Tras la ceremonia, el mandatario se desplazó hasta el Cantón Pichincha, donde pronunció su primer mensaje como jefe de Estado. Ese desplazamiento dejó en evidencia una decisión política clara: arrancar su periodo con presencia directa en territorio, no solo desde la capital. La primera intervención ante la ciudadanía y la prensa se produjo entonces fuera del escenario de la posesión.
Entre los nombramientos divulgados, el más comentado fue el de un Mora como nuevo titular del Ministerio de Defensa. La designación ubica a la cartera castrense en el centro de la estrategia inicial del gobierno. El perfil elegido y el momento del anuncio refuerzan la señal de que la seguridad será una prioridad de arranque.
La configuración del gabinete, divulgada de forma inmediata, buscó darle visibilidad a la nueva cúpula desde el primer día. La posesión y la presentación ministerial se condensaron en un mismo acto, un formato que acorta los tiempos entre el juramento y la difusión del equipo. Ese orden de la jornada fue parte del mensaje político del nuevo gobierno.
El llamado eje de seguridad, según la fuente, ordena las primeras decisiones ministeriales. Defensa aparece como pieza clave, al lado de otras carteras que previsiblemente se coordinarán en esa misma línea. La vocería inaugural en el Cantón Pichincha permitió a De la Espriella enmarcar públicamente esa prioridad ante la ciudadanía.
El Ministerio de Defensa, en cualquier administración, es responsable de la conducción de las Fuerzas Armadas y de la formulación de la política de defensa nacional. Su titular articula con el Comando General y con el resto de la fuerza pública la respuesta a amenazas internas y externas. Un cambio en esa cartera suele interpretarse como un giro en la orientación estratégica del sector.

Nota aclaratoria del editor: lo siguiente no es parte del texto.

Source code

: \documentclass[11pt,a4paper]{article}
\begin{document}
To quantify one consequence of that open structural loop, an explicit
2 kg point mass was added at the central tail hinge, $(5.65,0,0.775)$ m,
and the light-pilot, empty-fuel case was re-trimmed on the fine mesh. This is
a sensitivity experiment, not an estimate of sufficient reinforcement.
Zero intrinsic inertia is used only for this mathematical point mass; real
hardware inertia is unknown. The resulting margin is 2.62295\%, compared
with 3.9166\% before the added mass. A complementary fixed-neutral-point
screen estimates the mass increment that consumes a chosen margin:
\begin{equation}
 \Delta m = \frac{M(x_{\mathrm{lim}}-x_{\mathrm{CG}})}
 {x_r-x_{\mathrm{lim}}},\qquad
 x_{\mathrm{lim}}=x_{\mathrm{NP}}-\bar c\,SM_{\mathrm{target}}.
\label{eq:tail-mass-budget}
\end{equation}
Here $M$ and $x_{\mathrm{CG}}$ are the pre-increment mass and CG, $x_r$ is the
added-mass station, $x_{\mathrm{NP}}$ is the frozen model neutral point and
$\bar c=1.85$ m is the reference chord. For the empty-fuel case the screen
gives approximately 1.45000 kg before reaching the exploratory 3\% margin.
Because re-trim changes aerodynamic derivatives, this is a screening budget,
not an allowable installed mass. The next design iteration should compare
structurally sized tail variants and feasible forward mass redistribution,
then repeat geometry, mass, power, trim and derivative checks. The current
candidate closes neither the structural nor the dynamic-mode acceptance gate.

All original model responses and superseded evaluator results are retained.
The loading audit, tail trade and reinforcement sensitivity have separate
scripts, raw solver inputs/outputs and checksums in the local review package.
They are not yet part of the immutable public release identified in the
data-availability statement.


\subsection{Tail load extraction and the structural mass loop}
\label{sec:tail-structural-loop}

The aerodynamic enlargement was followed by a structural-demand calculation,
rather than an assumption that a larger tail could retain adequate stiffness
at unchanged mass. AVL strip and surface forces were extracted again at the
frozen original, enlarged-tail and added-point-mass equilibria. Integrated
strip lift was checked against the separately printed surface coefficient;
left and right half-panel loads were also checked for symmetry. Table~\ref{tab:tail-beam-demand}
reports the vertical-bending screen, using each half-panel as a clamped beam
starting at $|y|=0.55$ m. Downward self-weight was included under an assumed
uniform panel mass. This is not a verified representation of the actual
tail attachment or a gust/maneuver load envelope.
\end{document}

En el contexto regional, Ecuador atraviesa un ciclo de creciente presión sobre la seguridad ciudadana, con índices de violencia que han generado debate público y demandas de resultados visibles. La llegada de un nuevo gobierno suele ir acompañada de anuncios de acciones contundentes frente al delito y al crimen organizado. El nuevo ministro de Defensa queda así ante un escenario complejo desde el primer día.
El desplazamiento del recién posesionado presidente al Cantón Pichincha, fuera de la sede de gobierno, también se lee como un gesto político. La elección de Pichincha, una provincia con peso simbólico y geográfico en la Sierra, permite conectar el arranque de la gestión con demandas locales concretas. La primera alocución presidencial fuera de la Arena USC quedó entonces cargada de simbolismo territorial.

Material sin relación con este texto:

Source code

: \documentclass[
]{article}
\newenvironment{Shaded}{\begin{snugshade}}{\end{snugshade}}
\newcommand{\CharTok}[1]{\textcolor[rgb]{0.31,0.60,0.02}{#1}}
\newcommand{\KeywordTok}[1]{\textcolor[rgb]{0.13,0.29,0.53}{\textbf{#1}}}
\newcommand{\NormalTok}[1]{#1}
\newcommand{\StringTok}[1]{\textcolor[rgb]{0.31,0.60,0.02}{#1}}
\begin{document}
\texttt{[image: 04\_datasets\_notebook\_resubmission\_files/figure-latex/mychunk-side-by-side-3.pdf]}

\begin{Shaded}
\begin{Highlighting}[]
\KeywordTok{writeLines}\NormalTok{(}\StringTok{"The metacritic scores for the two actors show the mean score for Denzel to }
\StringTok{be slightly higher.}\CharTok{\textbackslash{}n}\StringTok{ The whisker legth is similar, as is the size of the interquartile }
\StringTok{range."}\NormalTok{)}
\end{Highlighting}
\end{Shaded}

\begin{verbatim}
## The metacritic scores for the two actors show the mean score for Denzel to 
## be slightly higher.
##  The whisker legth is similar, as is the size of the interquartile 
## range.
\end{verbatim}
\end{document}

Quedan pendientes varios anuncios que la nueva administración suele hacer en los primeros días: la designación de los segundos niveles ministeriales, la presentación de la primeras líneas de política y la convocatoria a sectores políticos y sociales. La composición del gabinete y el tono del primer mensaje en Pichincha ofrecen las primeras pistas sobre el rumbo que tomará el gobierno de De la Espriella.
Por ahora, la ciudadanía observa cómo se traducen en hechos el eje de seguridad proclamado y la conducción del Ministerio de Defensa. El nombramiento de Mora en esa cartera y el primer mensaje en el Cantón Pichincha marcan la apertura formal de la gestión. El seguimiento a esas decisiones early será clave para evaluar los primeros pasos del nuevo gobierno.